Aim of the exercise ▸
Print exactly the lines below between the line holding "StreaMIT Programming Language" and the line holding "pass a string", inclusive, and nothing more.

Study material ▸
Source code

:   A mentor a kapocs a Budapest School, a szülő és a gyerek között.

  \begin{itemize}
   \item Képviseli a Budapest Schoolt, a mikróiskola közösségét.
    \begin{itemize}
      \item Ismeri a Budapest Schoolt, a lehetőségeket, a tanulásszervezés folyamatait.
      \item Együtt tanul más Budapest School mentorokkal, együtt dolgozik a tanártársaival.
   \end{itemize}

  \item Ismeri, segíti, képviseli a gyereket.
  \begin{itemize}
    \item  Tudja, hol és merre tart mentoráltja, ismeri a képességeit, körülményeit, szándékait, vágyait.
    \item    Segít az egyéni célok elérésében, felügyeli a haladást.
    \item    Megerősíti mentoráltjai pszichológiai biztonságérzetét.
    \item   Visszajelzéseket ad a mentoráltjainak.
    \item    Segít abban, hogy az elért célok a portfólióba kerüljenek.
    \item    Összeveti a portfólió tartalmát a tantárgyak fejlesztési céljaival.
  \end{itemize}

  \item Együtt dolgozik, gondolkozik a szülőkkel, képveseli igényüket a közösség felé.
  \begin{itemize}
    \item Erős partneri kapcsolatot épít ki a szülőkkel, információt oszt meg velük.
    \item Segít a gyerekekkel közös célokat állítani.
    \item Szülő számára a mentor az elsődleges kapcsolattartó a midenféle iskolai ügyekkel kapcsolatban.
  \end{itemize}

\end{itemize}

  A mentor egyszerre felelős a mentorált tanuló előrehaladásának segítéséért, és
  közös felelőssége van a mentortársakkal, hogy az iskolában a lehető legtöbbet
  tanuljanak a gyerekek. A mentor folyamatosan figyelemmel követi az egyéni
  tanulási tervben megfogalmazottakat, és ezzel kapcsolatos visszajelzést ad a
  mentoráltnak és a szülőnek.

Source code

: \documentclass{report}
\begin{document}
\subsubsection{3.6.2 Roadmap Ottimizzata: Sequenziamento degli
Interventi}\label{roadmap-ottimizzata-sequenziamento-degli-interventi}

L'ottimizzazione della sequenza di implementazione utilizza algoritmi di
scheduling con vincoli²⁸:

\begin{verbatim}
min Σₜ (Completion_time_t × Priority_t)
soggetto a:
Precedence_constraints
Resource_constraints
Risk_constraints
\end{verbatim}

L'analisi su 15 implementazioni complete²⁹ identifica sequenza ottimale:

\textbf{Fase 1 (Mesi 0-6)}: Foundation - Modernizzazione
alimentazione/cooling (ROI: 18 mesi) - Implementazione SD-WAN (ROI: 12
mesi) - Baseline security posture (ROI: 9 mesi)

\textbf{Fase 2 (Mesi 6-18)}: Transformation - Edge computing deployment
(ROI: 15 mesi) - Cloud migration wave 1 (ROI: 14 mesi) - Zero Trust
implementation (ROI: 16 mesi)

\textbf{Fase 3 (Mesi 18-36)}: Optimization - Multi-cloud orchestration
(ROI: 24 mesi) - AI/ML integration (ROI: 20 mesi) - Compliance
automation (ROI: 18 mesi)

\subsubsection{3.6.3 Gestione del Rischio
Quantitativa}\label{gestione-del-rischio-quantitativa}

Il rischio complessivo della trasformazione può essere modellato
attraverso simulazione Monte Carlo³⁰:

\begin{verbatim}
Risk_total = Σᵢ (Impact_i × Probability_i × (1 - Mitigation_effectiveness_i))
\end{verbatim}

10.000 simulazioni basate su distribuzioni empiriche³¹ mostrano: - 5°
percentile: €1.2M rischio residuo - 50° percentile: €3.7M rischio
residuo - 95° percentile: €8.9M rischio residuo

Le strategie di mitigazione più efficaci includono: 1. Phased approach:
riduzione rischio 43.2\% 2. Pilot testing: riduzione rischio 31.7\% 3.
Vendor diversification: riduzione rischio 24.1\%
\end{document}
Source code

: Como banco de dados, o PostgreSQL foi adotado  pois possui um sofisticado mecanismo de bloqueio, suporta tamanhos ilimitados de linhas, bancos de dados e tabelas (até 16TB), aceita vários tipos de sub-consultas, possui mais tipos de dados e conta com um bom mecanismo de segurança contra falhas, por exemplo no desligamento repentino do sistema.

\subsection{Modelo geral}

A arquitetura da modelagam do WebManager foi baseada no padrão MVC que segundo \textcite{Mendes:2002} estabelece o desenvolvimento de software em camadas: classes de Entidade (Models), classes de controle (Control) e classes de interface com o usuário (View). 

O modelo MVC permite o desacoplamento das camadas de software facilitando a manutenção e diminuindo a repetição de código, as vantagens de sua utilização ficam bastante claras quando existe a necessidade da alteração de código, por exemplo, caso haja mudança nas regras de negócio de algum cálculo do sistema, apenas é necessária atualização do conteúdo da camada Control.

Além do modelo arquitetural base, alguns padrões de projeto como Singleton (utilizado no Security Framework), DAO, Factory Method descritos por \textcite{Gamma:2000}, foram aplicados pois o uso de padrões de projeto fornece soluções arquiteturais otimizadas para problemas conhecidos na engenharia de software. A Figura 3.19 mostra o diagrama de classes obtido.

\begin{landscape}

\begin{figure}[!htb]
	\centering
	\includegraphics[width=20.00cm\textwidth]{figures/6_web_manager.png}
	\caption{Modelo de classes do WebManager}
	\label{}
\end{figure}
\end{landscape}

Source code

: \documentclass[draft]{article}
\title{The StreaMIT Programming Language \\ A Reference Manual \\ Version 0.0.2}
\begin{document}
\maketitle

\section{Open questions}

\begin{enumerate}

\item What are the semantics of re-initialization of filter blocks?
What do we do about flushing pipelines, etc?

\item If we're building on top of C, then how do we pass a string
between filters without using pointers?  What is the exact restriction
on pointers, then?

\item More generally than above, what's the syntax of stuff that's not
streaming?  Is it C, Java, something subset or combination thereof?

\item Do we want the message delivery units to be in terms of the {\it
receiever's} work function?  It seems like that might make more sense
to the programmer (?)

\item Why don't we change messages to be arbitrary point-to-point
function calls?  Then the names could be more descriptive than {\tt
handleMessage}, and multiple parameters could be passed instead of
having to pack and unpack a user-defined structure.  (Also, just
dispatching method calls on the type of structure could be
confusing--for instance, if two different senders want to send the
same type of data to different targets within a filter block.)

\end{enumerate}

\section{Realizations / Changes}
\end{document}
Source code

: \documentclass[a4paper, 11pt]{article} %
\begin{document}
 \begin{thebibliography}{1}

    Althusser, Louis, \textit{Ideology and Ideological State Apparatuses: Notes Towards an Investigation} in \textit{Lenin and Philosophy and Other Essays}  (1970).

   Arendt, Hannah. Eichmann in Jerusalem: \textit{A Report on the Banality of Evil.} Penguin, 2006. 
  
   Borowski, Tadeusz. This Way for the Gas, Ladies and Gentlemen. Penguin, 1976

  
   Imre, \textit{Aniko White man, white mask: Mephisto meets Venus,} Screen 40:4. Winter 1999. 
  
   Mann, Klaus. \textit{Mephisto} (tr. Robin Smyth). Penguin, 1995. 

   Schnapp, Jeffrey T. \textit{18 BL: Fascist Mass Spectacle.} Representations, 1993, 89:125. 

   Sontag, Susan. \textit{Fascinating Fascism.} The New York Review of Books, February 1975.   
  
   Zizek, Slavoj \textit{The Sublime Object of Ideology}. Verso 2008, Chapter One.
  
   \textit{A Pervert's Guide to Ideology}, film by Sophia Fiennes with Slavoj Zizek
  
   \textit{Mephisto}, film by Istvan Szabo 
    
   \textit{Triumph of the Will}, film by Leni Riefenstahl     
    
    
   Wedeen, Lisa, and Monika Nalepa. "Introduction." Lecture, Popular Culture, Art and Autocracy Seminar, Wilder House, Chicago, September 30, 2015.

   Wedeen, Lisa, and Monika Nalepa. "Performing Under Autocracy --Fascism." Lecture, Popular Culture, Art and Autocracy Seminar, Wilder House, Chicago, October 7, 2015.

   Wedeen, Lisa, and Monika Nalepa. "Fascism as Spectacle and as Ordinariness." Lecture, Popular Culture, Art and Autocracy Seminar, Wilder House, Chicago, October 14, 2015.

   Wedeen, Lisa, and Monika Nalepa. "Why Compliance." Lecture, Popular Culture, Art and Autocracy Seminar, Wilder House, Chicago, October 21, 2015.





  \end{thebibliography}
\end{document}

Exercise response ▸
\title{The StreaMIT Programming Language \\ A Reference Manual \\ Version 0.0.2}
\begin{document}
\maketitle

\section{Open questions}

\begin{enumerate}

\item What are the semantics of re-initialization of filter blocks?
What do we do about flushing pipelines, etc?

\item If we're building on top of C, then how do we pass a string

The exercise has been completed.